Could you reproduce, from the records below, everything from the line with "The feature [Q]" down to the line with "someone asks that", keeping both of those lines and changing nothing?
------ The data ------
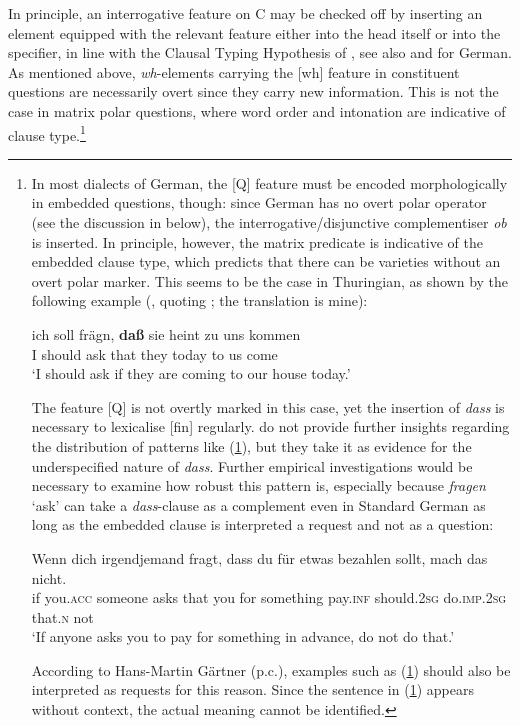 In principle, an interrogative feature on C may be checked off by inserting an element equipped with the relevant feature either into the head itself or into the specifier, in line with the Clausal Typing Hypothesis of \citet{cheng1991diss}, see also \citet[89]{bayerbrandner2008} and \citet[86]{zimmermann2013} for German. As mentioned above, \textit{wh}-elements carrying the [wh] feature in constituent questions are necessarily overt since they carry new information. This is not the case in matrix polar questions, where word order and intonation are indicative of clause type.\footnote{In most dialects of German, the [Q] feature must be encoded morphologically in embedded questions, though: since German has no overt polar operator (see the discussion in  below), the interrogative/disjunctive complementiser \textit{ob} is inserted. In principle, however, the matrix predicate is indicative of the embedded clause type, which predicts that there can be varieties without an overt polar marker. This seems to be the case in Thuringian, as shown by the following example (\citealt[24, ex. 34]{schallertdroegepheiff2018}, quoting \citealt{loeschfahningwiegand1990}; the translation is mine):

\ea \gll ich soll frägn, \textbf{daß} sie heint zu uns kommen \label{dassint}\\
I should ask that they today to us come\\
\glt `I should ask if they are coming to our house today.'
\z

The feature [Q] is not overtly marked in this case, yet the insertion of \textit{dass} is necessary to lexicalise [fin] regularly. \citet[24]{schallertdroegepheiff2018} do not provide further insights regarding the distribution of patterns like (\ref{dassint}), but they take it as evidence for the underspecified nature of \textit{dass}. Further empirical investigations would be necessary to examine how robust this pattern is, especially because \textit{fragen} `ask' can take a \textit{dass}-clause as a complement even in Standard German as long as the embedded clause is interpreted a request and not as a question:

\ea \gll Wenn dich irgendjemand fragt, dass du für etwas bezahlen sollt, mach das nicht.\\
if you.\textsc{acc} someone asks that you for something pay.\textsc{inf} should.\textsc{2sg} do.\textsc{imp.2sg} that.\textsc{n} not\\
\glt `If anyone asks you to pay for something in advance, do not do that.'
\z

According to Hans-Martin Gärtner (p.c.), examples such as (\ref{dassint}) should also be interpreted as requests for this reason. Since the sentence in (\ref{dassint}) appears without context, the actual meaning cannot be identified.}

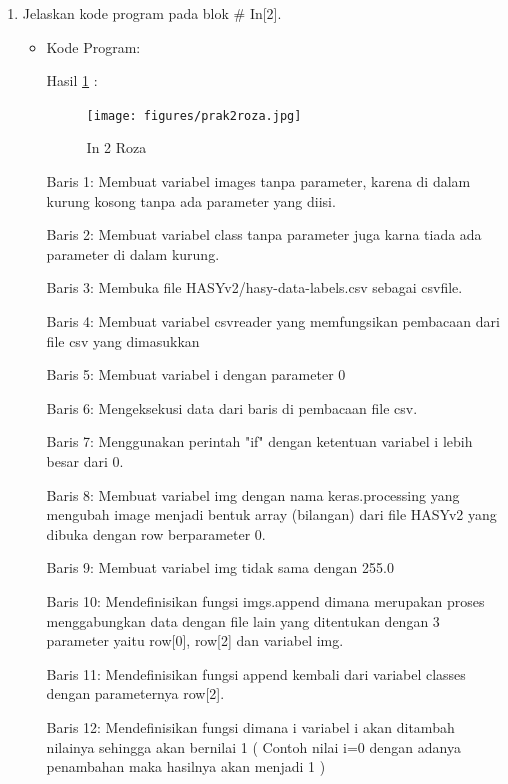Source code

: \begin{enumerate}
\item Jelaskan kode program pada blok \# In[2].
\begin{itemize}
\item Kode Program:

\par Hasil \ref{in2roza} :
\begin{figure}[!hbtp]
\centering
\texttt{[image: figures/prak2roza.jpg]}
\caption{In 2 Roza}
\label{in2roza}
\end{figure}
\par Baris 1: Membuat variabel images tanpa parameter, karena di dalam kurung kosong tanpa ada parameter yang diisi.
\par Baris 2: Membuat variabel class tanpa parameter juga karna tiada ada parameter di dalam kurung.
\par Baris 3: Membuka file HASYv2/hasy-data-labels.csv sebagai csvfile.
\par Baris 4: Membuat variabel csvreader yang memfungsikan pembacaan dari file csv yang dimasukkan
\par Baris 5: Membuat variabel i dengan parameter 0
\par Baris 6: Mengeksekusi data dari baris di pembacaan file csv.
\par Baris 7: Menggunakan perintah "if" dengan ketentuan variabel i lebih besar dari  0.
\par Baris 8: Membuat variabel img dengan nama keras.processing yang mengubah image menjadi bentuk array (bilangan) dari file HASYv2 yang dibuka dengan row berparameter 0.
\par Baris 9: Membuat variabel img tidak sama dengan 255.0
\par Baris 10: Mendefinisikan fungsi imgs.append dimana merupakan proses menggabungkan data dengan file lain  yang ditentukan dengan 3 parameter yaitu row[0], row[2] dan variabel img.
\par Baris 11: Mendefinisikan fungsi append kembali dari variabel classes dengan parameternya row[2].
\par Baris 12: Mendefinisikan fungsi dimana i variabel i akan ditambah nilainya sehingga akan bernilai 1 ( Contoh nilai i=0 dengan adanya penambahan maka hasilnya akan menjadi 1 )
\end{itemize}
\par



\end{enumerate}

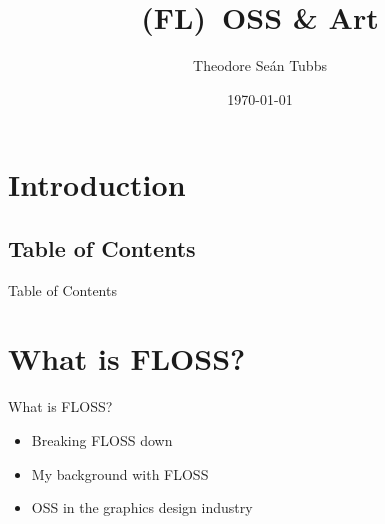 \documentclass[xcolor=svgnames,handout]{beamer}
\title[FAA\hspace{2em}]{(FL)~OSS \& Art}
\author[Theodore Se\'{a}n Tubbs]{Theodore Se\'{a}n Tubbs}
\date{\today}
\institute{DCMO BOCES}
\begin{document}
\maketitle

\section{Introduction}
\subsection{Table of Contents}
\begin{frame}
  {Table of Contents}

\tableofcontents

%
\end{frame}



\section{What is FLOSS?}

\begin{frame}
	{What is FLOSS?}
	\begin{itemize}
		\item Breaking FLOSS down
		\item My background with FLOSS
		\item OSS in the graphics design industry
	\end{itemize}

\end{frame}
\end{document}
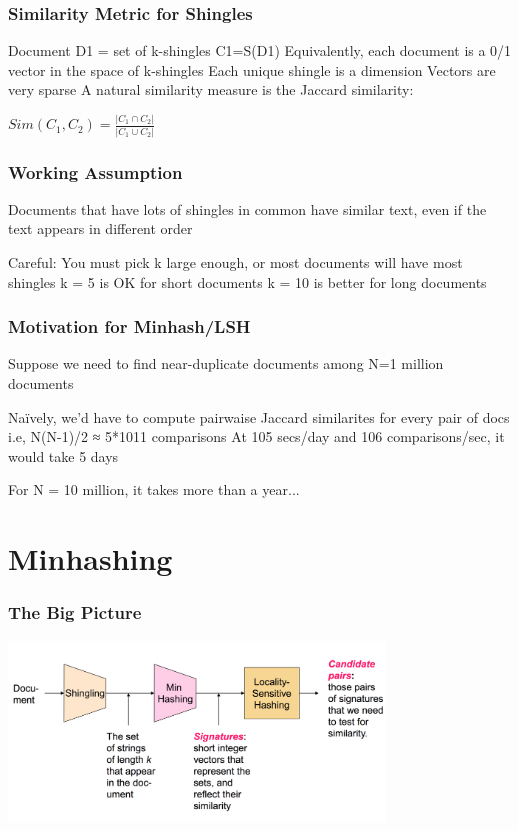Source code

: \documentclass[svgnames]{beamer}
\begin{document}
  
\begin{frame} \frametitle{Similarity Metric for Shingles}


Document D1 = set of k-shingles C1=S(D1)
Equivalently, each document is a 0/1 vector in the space of k-shingles
   Each unique shingle is a dimension
    Vectors are very sparse
A natural similarity measure is the Jaccard similarity:

$Sim(C_1, C_2) = \frac{|C_1 \cap C_2|}{|C_1 \cup C_2|}$

\end{frame}

  
\begin{frame} \frametitle{Working Assumption}

Documents that have lots of shingles in common have similar text, even if the text appears in different order

Careful: You must pick k large enough, or most documents will have most shingles
   k = 5 is OK for short documents
   k = 10 is better for long documents

\end{frame}

  
\begin{frame} \frametitle{Motivation for Minhash/LSH}

Suppose we need to find near-duplicate documents among N=1 million documents

Naïvely, we’d have to compute pairwaise Jaccard similarites for every pair of docs
  i.e, N(N-1)/2 ≈ 5*1011 comparisons
  At 105 secs/day and 106 comparisons/sec, it would take 5 days

For N = 10 million, it takes more than a year...

\end{frame}

\section{Minhashing}

  
\begin{frame} \frametitle{The Big Picture}

\includegraphics[width=10cm]{overall}

\end{frame}
\end{document}
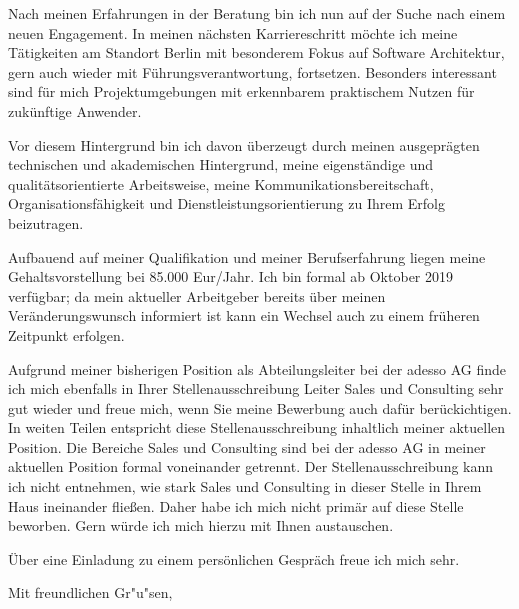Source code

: \documentclass[10pt,a4paper]{dinbrief}
\begin{document}
\begin{letter}
Nach meinen Erfahrungen in der Beratung bin ich nun auf der Suche nach einem neuen Engagement. In meinen nächsten Karriereschritt möchte ich meine Tätigkeiten am Standort Berlin mit besonderem Fokus auf Software Architektur, gern auch wieder mit Führungsverantwortung, fortsetzen. Besonders interessant sind für mich Projektumgebungen mit erkennbarem praktischem Nutzen für zukünftige Anwender.\clearpage

Vor diesem Hintergrund bin ich davon überzeugt durch meinen ausgeprägten technischen und akademischen Hintergrund, meine eigenständige und qualitätsorientierte Arbeitsweise, meine Kommunikationsbereitschaft, Organisationsfähigkeit und Dienstleistungsorientierung zu Ihrem Erfolg beizutragen.

Aufbauend auf meiner Qualifikation und meiner Berufserfahrung liegen meine Gehaltsvorstellung bei 85.000 Eur/Jahr. Ich bin formal ab Oktober 2019 verfügbar; da mein aktueller Arbeitgeber bereits über meinen Veränderungswunsch informiert ist kann ein Wechsel auch zu einem früheren Zeitpunkt erfolgen.

Aufgrund meiner bisherigen Position als Abteilungsleiter bei der adesso AG finde ich mich ebenfalls in Ihrer Stellenausschreibung Leiter Sales und Consulting sehr gut wieder und freue mich, wenn Sie meine Bewerbung auch dafür berückichtigen. In weiten Teilen entspricht diese Stellenausschreibung inhaltlich meiner aktuellen Position. Die Bereiche Sales und Consulting sind bei der adesso AG in meiner aktuellen Position formal voneinander getrennt. Der Stellenausschreibung kann ich nicht entnehmen, wie stark Sales und Consulting in dieser Stelle in Ihrem Haus ineinander fließen. Daher habe ich mich nicht primär auf diese Stelle beworben. Gern würde ich mich hierzu mit Ihnen austauschen.

Über eine Einladung zu einem persönlichen Gespräch freue ich mich sehr.

\closing{Mit freundlichen Gr"u"sen,}
\end{letter}
\end{document}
------
Answer below -
The feature [Q] is not overtly marked in this case, yet the insertion of \textit{dass} is necessary to lexicalise [fin] regularly. \citet[24]{schallertdroegepheiff2018} do not provide further insights regarding the distribution of patterns like (\ref{dassint}), but they take it as evidence for the underspecified nature of \textit{dass}. Further empirical investigations would be necessary to examine how robust this pattern is, especially because \textit{fragen} `ask' can take a \textit{dass}-clause as a complement even in Standard German as long as the embedded clause is interpreted a request and not as a question:

\ea \gll Wenn dich irgendjemand fragt, dass du für etwas bezahlen sollt, mach das nicht.\\
if you.\textsc{acc} someone asks that you for something pay.\textsc{inf} should.\textsc{2sg} do.\textsc{imp.2sg} that.\textsc{n} not\\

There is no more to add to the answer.